> **Activity**
In the listing below, print exactly the lines between the line holding "[ducks]: https://github.com/erikras/ducks-modular-redux" and the line holding "## Built With", inclusive, and no more.

:: Data for processing

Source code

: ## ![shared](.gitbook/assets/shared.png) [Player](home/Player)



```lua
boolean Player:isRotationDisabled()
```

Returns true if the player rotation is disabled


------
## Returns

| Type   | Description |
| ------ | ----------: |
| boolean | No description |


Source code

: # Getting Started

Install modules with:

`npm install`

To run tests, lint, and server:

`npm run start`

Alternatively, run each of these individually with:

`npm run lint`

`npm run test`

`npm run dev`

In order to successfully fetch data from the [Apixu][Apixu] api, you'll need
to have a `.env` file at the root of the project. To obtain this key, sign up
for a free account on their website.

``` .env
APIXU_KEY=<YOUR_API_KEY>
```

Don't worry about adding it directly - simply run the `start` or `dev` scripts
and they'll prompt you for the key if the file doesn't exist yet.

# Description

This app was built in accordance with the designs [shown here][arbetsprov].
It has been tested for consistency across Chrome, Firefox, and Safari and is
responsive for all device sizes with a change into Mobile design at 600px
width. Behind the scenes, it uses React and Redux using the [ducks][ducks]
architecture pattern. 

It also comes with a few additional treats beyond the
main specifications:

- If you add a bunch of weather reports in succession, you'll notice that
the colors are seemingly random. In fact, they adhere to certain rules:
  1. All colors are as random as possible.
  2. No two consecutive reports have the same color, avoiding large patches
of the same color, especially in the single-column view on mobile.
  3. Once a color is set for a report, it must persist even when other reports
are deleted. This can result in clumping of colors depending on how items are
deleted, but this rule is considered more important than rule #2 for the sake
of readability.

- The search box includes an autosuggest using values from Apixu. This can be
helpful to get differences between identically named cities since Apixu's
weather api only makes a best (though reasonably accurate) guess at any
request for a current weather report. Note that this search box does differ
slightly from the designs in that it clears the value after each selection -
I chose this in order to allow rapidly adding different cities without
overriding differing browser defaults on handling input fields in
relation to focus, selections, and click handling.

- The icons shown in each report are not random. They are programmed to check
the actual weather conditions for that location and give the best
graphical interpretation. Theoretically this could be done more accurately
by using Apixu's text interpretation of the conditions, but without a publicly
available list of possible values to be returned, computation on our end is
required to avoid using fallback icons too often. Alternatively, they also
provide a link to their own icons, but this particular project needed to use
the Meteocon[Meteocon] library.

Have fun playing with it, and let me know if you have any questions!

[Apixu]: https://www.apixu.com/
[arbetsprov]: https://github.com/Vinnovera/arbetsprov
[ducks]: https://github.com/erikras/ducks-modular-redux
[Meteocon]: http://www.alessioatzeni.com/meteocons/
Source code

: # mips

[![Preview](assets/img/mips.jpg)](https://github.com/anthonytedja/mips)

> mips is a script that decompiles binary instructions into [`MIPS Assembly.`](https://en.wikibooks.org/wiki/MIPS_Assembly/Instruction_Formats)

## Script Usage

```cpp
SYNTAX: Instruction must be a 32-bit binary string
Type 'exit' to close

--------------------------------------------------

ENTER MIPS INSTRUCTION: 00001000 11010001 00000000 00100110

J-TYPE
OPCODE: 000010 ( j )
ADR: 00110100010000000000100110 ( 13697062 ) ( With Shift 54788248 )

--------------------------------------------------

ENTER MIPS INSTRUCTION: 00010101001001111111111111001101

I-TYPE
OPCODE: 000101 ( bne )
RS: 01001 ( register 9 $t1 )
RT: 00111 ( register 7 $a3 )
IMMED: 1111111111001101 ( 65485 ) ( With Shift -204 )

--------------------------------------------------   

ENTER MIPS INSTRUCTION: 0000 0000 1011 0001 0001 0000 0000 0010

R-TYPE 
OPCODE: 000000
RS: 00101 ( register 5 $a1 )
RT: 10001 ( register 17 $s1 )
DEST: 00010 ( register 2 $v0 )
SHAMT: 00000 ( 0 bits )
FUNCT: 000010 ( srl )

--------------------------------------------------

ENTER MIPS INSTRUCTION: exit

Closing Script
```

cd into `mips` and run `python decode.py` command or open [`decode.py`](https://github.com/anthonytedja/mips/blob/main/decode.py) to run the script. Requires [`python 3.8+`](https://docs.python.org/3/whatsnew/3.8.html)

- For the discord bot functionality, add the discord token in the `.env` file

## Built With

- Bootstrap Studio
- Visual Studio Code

::::

> **Written response**
[ducks]: https://github.com/erikras/ducks-modular-redux
[Meteocon]: http://www.alessioatzeni.com/meteocons/
Source code

: # mips

[![Preview](assets/img/mips.jpg)](https://github.com/anthonytedja/mips)

> mips is a script that decompiles binary instructions into [`MIPS Assembly.`](https://en.wikibooks.org/wiki/MIPS_Assembly/Instruction_Formats)

## Script Usage

```cpp
SYNTAX: Instruction must be a 32-bit binary string
Type 'exit' to close

--------------------------------------------------

ENTER MIPS INSTRUCTION: 00001000 11010001 00000000 00100110

J-TYPE
OPCODE: 000010 ( j )
ADR: 00110100010000000000100110 ( 13697062 ) ( With Shift 54788248 )

--------------------------------------------------

ENTER MIPS INSTRUCTION: 00010101001001111111111111001101

I-TYPE
OPCODE: 000101 ( bne )
RS: 01001 ( register 9 $t1 )
RT: 00111 ( register 7 $a3 )
IMMED: 1111111111001101 ( 65485 ) ( With Shift -204 )

--------------------------------------------------   

ENTER MIPS INSTRUCTION: 0000 0000 1011 0001 0001 0000 0000 0010

R-TYPE 
OPCODE: 000000
RS: 00101 ( register 5 $a1 )
RT: 10001 ( register 17 $s1 )
DEST: 00010 ( register 2 $v0 )
SHAMT: 00000 ( 0 bits )
FUNCT: 000010 ( srl )

--------------------------------------------------

ENTER MIPS INSTRUCTION: exit

Closing Script
```

cd into `mips` and run `python decode.py` command or open [`decode.py`](https://github.com/anthonytedja/mips/blob/main/decode.py) to run the script. Requires [`python 3.8+`](https://docs.python.org/3/whatsnew/3.8.html)

- For the discord bot functionality, add the discord token in the `.env` file

## Built With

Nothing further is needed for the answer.